HMRC underused HSBC data, PAC claims

NOT ENOUGH was made of data handed to HM Revenue & Customs relating to at least 6,000 UK residents evading tax with secret HSBC bank accounts in Switzerland, the Public Accounts Committee has claimed.

In 2008, HMRC received thousands of documents showing the offshore accounts and assets of rich British customers, originally stolen from HSBC’s Geneva office by a disgruntled IT worker named Hervé Falciani in 2007. This week, those documents were passed onto dozens of news outlets by the International Consortium of Investigative Journalists.

HMRC has used the data to identify around 1,100 people who had dodged their tax liabilities in this way. That evidence was used to find property millionaire Michael Shanly guilty of tax evasion, after he held his late mother’s money in an offshore account and chose not to disclose it to HM Revenue & Customs. Eventually, he pleaded guilty and was hit with an £800,000 bill. He is still the only successful prosecution to have followed the data.

While HMRC has raised £135m on the back of the cache, the PAC chairwoman Margaret Hodge accused the tax authority of being too soft.

“If HMRC can be bothered to catch you, you might have to pay, you won’t face prosecution, you’ll get away with it.
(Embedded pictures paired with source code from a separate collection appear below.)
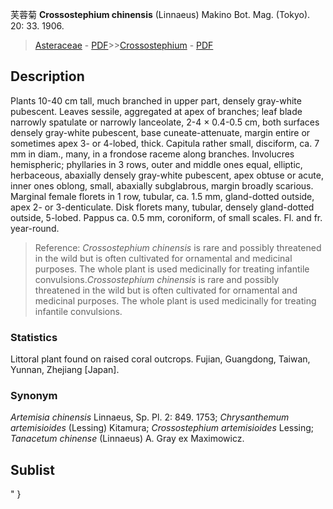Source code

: 芙蓉菊 **Crossostephium chinensis** (Linnaeus) Makino Bot. Mag. (Tokyo). 20: 33. 1906.

> [Asteraceae](http://www.iplant.cn/info/Asteraceae?t=foc) - [PDF](http://www.iplant.cn/foc/pdf/Asteraceae.pdf)>>[Crossostephium](http://www.iplant.cn/info/Crossostephium?t=foc) - [PDF](http://www.iplant.cn/foc/pdf/Crossostephium.pdf)

## Description

Plants 10-40 cm tall, much branched in upper part, densely gray-white pubescent. Leaves sessile, aggregated at apex of branches; leaf blade narrowly spatulate or narrowly lanceolate, 2-4 × 0.4-0.5 cm, both surfaces densely gray-white pubescent, base cuneate-attenuate, margin entire or sometimes apex 3- or 4-lobed, thick. Capitula rather small, disciform, ca. 7 mm in diam., many, in a frondose raceme along branches. Involucres hemispheric; phyllaries in 3 rows, outer and middle ones equal, elliptic, herbaceous, abaxially densely gray-white pubescent, apex obtuse or acute, inner ones oblong, small, abaxially subglabrous, margin broadly scarious. Marginal female florets in 1 row, tubular, ca. 1.5 mm, gland-dotted outside, apex 2- or 3-denticulate. Disk florets many, tubular, densely gland-dotted outside, 5-lobed. Pappus ca. 0.5 mm, coroniform, of small scales. Fl. and fr. year-round.
> Reference: 
>*Crossostephium chinensis* is rare and possibly threatened in the wild but is often cultivated for ornamental and medicinal purposes. The whole plant is used medicinally for treating infantile convulsions.*Crossostephium chinensis* is rare and possibly threatened in the wild but is often cultivated for ornamental and medicinal purposes. The whole plant is used medicinally for treating infantile convulsions.

### Statistics
Littoral plant found on raised coral outcrops. Fujian, Guangdong, Taiwan, Yunnan, Zhejiang [Japan].

### Synonym
*Artemisia chinensis* Linnaeus, Sp. Pl. 2: 849. 1753; *Chrysanthemum artemisioides* (Lessing) Kitamura; *Crossostephium artemisioides* Lessing; *Tanacetum chinense* (Linnaeus) A. Gray ex Maximowicz.

## Sublist
"
}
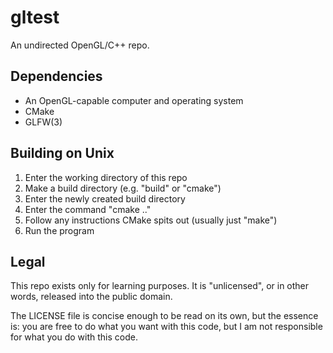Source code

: # gltest
An undirected OpenGL/C++ repo.

## Dependencies
* An OpenGL-capable computer and operating system
* CMake
* GLFW(3)

## Building on Unix
1. Enter the working directory of this repo
2. Make a build directory (e.g. "build" or "cmake")
3. Enter the newly created build directory
4. Enter the command "cmake .."
5. Follow any instructions CMake spits out (usually just "make")
6. Run the program

## Legal
This repo exists only for learning purposes.  It is "unlicensed", or in other
words, released into the public domain.

The LICENSE file is concise enough to be read on its own, but the essence is:
you are free to do what you want with this code, but I am not responsible for
what you do with this code.

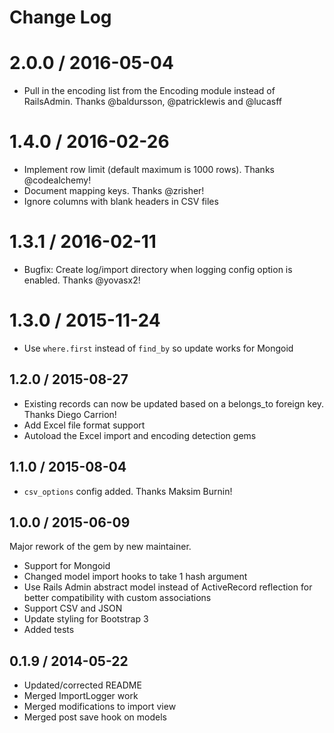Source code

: # Change Log

# 2.0.0 / 2016-05-04

- Pull in the encoding list from the Encoding module instead of RailsAdmin. Thanks @baldursson, @patricklewis and @lucasff

# 1.4.0 / 2016-02-26

- Implement row limit (default maximum is 1000 rows). Thanks @codealchemy!
- Document mapping keys. Thanks @zrisher!
- Ignore columns with blank headers in CSV files

# 1.3.1 / 2016-02-11

- Bugfix: Create log/import directory when logging config option is enabled. Thanks @yovasx2!

# 1.3.0 / 2015-11-24

- Use `where.first` instead of `find_by` so update works for Mongoid

## 1.2.0 / 2015-08-27

- Existing records can now be updated based on a belongs_to foreign key. Thanks Diego Carrion!
- Add Excel file format support
- Autoload the Excel import and encoding detection gems

## 1.1.0 / 2015-08-04

- `csv_options` config added. Thanks Maksim Burnin!

## 1.0.0 / 2015-06-09

Major rework of the gem by new maintainer.

- Support for Mongoid
- Changed model import hooks to take 1 hash argument
- Use Rails Admin abstract model instead of ActiveRecord reflection for better compatibility with custom associations
- Support CSV and JSON
- Update styling for Bootstrap 3
- Added tests


## 0.1.9 / 2014-05-22

- Updated/corrected README
- Merged ImportLogger work
- Merged modifications to import view
- Merged post save hook on models
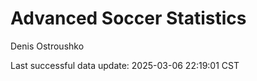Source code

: # Advanced Soccer Statistics
Denis Ostroushko

<!-- gfm -->

Last successful data update: 2025-03-06 22:19:01 CST
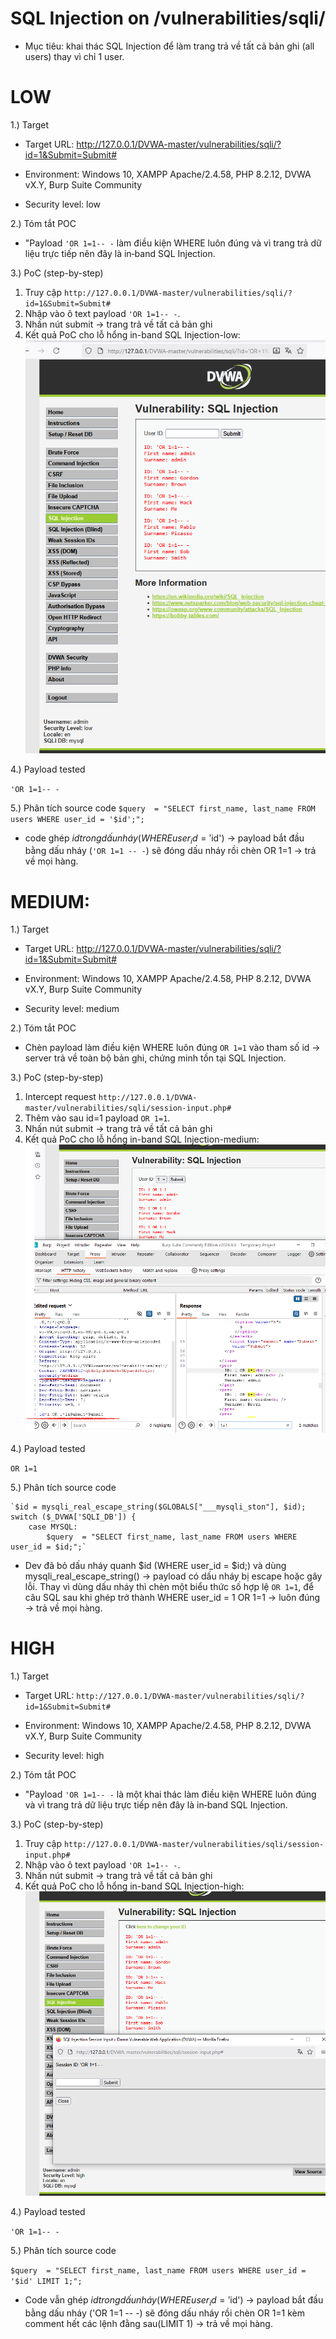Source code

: # SQL Injection on /vulnerabilities/sqli/
- Mục tiêu: khai thác SQL Injection để làm trang trả về tất cả bản ghi (all users) thay vì chỉ 1 user.
# LOW
1.) Target

- Target URL: http://127.0.0.1/DVWA-master/vulnerabilities/sqli/?id=1&Submit=Submit#

- Environment: Windows 10, XAMPP Apache/2.4.58, PHP 8.2.12, DVWA vX.Y, Burp Suite Community

- Security level: low

2.) Tóm tắt POC

- "Payload `'OR 1=1-- -` làm điều kiện WHERE luôn đúng và vì trang trả dữ liệu trực tiếp nên đây là in‑band SQL Injection.

3.) PoC (step-by-step)

1. Truy cập `http://127.0.0.1/DVWA-master/vulnerabilities/sqli/?id=1&Submit=Submit#`
2. Nhập vào ô text payload `'OR 1=1-- -`.
3. Nhấn nút submit -> trang trả về tất cả bản ghi
4. Kết quả PoC cho lỗ hổng in-band SQL Injection-low:
![anh1](images/SQL-injection-low.png)

4.) Payload tested

`'OR 1=1-- -`

5.) Phân tích source code
`$query  = "SELECT first_name, last_name FROM users WHERE user_id = '$id';";`
- code ghép $id trong dấu nháy (WHERE user_id = '$id') → payload bắt đầu bằng dấu nháy (`'OR 1=1 -- -`) sẽ đóng dấu nháy rồi chèn OR 1=1 → trả về mọi hàng.

# MEDIUM:
1.) Target

- Target URL: http://127.0.0.1/DVWA-master/vulnerabilities/sqli/?id=1&Submit=Submit#

- Environment: Windows 10, XAMPP Apache/2.4.58, PHP 8.2.12, DVWA vX.Y, Burp Suite Community

- Security level: medium

2.) Tóm tắt POC

- Chèn payload làm điều kiện WHERE luôn đúng `OR 1=1`  vào tham số id → server trả về toàn bộ bản ghi, chứng minh tồn tại SQL Injection.

3.) PoC (step-by-step)

1. Intercept request `http://127.0.0.1/DVWA-master/vulnerabilities/sqli/session-input.php#`
2. Thêm vào sau id=1 payload `OR 1=1`.
3. Nhấn nút submit -> trang trả về tất cả bản ghi
4. Kết quả PoC cho lỗ hổng  in-band SQL Injection-medium:
![anh2](images/SQL-injection-medium.png)

4.) Payload tested

`OR 1=1`

5.) Phân tích source code

	`$id = mysqli_real_escape_string($GLOBALS["___mysqli_ston"], $id);
	switch ($_DVWA['SQLI_DB']) {
		case MYSQL:
			$query  = "SELECT first_name, last_name FROM users WHERE user_id = $id;";`
      
- Dev đã bỏ dấu nháy quanh $id (WHERE user_id = $id;) và dùng mysqli_real_escape_string() → payload có dấu nháy bị escape hoặc gây lỗi. Thay vì dùng dấu nháy thì chèn một biểu thức số hợp lệ `OR 1=1`, để câu SQL sau khi ghép trở thành WHERE user_id = 1 OR 1=1 → luôn đúng → trả về mọi hàng.

# HIGH
1.) Target

- Target URL: `http://127.0.0.1/DVWA-master/vulnerabilities/sqli/?id=1&Submit=Submit#`

- Environment: Windows 10, XAMPP Apache/2.4.58, PHP 8.2.12, DVWA vX.Y, Burp Suite Community

- Security level: high

2.) Tóm tắt POC

- "Payload `'OR 1=1-- -` là một khai thác làm điều kiện WHERE luôn đúng và vì trang trả dữ liệu trực tiếp nên đây là in‑band SQL Injection.

3.) PoC (step-by-step)

1. Truy cập `http://127.0.0.1/DVWA-master/vulnerabilities/sqli/session-input.php#`
2. Nhập vào ô text payload `'OR 1=1-- -`.
3. Nhấn nút submit -> trang trả về tất cả bản ghi
4. Kết quả PoC cho lỗ hổng  in-band SQL Injection-high:
![anh3](images/SQL-injection-high.png)

4.) Payload tested

`'OR 1=1-- -`

5.) Phân tích source code

`$query  = "SELECT first_name, last_name FROM users WHERE user_id = '$id' LIMIT 1;";`

- Code vẫn ghép $id trong dấu nháy (WHERE user_id = '$id') → payload bắt đầu bằng dấu nháy ('OR 1=1 -- -) sẽ đóng dấu nháy rồi chèn OR 1=1 kèm comment hết các lệnh đằng sau(LIMIT 1) → trả về mọi hàng.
This is a rotten message to give to taxpayers,” she said.

HMRC chief executive Lin Homer (pictured) told the committee the authority “would have liked” to have pursued more criminal prosecutions “if we had met the [criminal] threshold,” but added many had not.

However, she did say more prosecutions could follow when the data is handed over to police to pursue for other offences including money laundering.

Homer added most of the information leaked via the French authorities in 2010 was incomplete or “dirty” data.

She said around 3,200 individuals were traced originally and, of the 1,100 most serious cases – which HMRC had chosen to pursue – only 130 were now outstanding.